▶ **TASK TO COMPLETE**: In which lines of the data does the string "just" appear? Copy every one.

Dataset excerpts
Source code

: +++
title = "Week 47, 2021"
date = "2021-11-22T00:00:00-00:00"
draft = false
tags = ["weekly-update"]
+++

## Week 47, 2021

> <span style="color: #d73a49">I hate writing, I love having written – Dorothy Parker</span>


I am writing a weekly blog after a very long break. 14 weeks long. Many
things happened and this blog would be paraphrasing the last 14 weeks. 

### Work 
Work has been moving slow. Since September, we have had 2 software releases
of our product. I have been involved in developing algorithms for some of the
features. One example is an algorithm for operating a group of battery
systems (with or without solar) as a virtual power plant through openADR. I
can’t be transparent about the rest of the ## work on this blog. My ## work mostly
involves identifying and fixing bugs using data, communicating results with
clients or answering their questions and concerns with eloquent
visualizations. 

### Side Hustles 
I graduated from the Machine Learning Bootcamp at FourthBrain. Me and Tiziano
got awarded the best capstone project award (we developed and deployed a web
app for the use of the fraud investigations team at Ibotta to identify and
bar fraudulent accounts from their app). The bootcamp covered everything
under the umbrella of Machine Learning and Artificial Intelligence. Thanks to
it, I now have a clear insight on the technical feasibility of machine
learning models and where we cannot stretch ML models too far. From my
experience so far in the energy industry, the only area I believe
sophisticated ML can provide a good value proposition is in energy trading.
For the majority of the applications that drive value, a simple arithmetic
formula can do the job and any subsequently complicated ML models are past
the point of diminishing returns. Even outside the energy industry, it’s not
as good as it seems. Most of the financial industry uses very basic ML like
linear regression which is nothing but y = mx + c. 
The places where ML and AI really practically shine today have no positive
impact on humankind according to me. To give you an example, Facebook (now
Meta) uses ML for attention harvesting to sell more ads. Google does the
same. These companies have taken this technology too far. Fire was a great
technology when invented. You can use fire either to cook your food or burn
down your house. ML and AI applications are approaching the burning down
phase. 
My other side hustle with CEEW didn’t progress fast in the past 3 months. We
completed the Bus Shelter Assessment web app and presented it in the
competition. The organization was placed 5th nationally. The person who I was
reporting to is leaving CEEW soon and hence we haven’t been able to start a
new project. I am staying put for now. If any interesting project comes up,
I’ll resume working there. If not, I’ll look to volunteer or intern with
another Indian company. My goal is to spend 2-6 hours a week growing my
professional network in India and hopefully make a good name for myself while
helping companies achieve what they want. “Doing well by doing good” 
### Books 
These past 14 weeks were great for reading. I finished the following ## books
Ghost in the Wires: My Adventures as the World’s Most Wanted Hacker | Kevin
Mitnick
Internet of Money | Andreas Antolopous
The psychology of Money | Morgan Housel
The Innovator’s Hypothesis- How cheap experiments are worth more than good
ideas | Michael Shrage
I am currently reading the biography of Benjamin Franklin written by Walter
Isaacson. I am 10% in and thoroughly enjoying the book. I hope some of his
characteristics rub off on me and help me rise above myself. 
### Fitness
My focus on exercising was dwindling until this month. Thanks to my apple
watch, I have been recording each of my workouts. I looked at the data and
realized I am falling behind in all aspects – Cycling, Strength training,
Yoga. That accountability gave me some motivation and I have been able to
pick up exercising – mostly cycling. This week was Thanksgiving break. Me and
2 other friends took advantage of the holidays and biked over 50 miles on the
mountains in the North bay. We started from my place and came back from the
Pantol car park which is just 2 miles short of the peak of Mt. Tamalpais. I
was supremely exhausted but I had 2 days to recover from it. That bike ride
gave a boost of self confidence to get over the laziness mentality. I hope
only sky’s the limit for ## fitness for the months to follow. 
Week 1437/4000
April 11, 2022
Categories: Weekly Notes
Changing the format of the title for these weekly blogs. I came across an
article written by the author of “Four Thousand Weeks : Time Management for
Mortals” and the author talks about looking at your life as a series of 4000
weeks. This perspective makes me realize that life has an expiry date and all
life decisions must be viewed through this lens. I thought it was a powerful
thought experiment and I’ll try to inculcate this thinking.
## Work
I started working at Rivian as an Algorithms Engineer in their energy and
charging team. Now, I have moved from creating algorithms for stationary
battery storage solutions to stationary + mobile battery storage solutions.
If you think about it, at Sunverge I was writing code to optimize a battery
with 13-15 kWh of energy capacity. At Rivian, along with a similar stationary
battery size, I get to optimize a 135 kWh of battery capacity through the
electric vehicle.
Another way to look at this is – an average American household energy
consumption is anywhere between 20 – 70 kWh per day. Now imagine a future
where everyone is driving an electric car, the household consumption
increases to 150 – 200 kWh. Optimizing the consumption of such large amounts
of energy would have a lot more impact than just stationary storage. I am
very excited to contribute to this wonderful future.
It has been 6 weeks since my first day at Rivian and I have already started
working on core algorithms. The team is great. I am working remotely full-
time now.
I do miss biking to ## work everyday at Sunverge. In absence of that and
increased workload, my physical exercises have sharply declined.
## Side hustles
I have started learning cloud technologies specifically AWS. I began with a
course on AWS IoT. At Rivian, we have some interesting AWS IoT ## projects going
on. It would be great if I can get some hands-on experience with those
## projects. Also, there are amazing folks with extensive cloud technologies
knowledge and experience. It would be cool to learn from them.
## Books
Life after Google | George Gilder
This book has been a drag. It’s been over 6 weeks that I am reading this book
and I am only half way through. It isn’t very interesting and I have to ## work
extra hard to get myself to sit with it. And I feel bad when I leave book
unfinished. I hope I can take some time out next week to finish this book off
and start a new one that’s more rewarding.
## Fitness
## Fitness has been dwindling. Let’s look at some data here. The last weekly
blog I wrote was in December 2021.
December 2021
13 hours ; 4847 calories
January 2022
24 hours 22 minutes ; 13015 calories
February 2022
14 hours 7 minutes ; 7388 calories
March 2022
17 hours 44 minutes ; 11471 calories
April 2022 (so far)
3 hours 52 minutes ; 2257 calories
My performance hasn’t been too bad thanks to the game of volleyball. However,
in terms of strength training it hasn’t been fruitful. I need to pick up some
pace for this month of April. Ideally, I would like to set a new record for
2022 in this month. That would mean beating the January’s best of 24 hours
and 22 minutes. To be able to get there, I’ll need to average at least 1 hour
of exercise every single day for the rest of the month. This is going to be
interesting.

▶ **TASK ANSWER**:
Pantol car park which is just 2 miles short of the peak of Mt. Tamalpais. I
of energy would have a lot more impact than just stationary storage. I am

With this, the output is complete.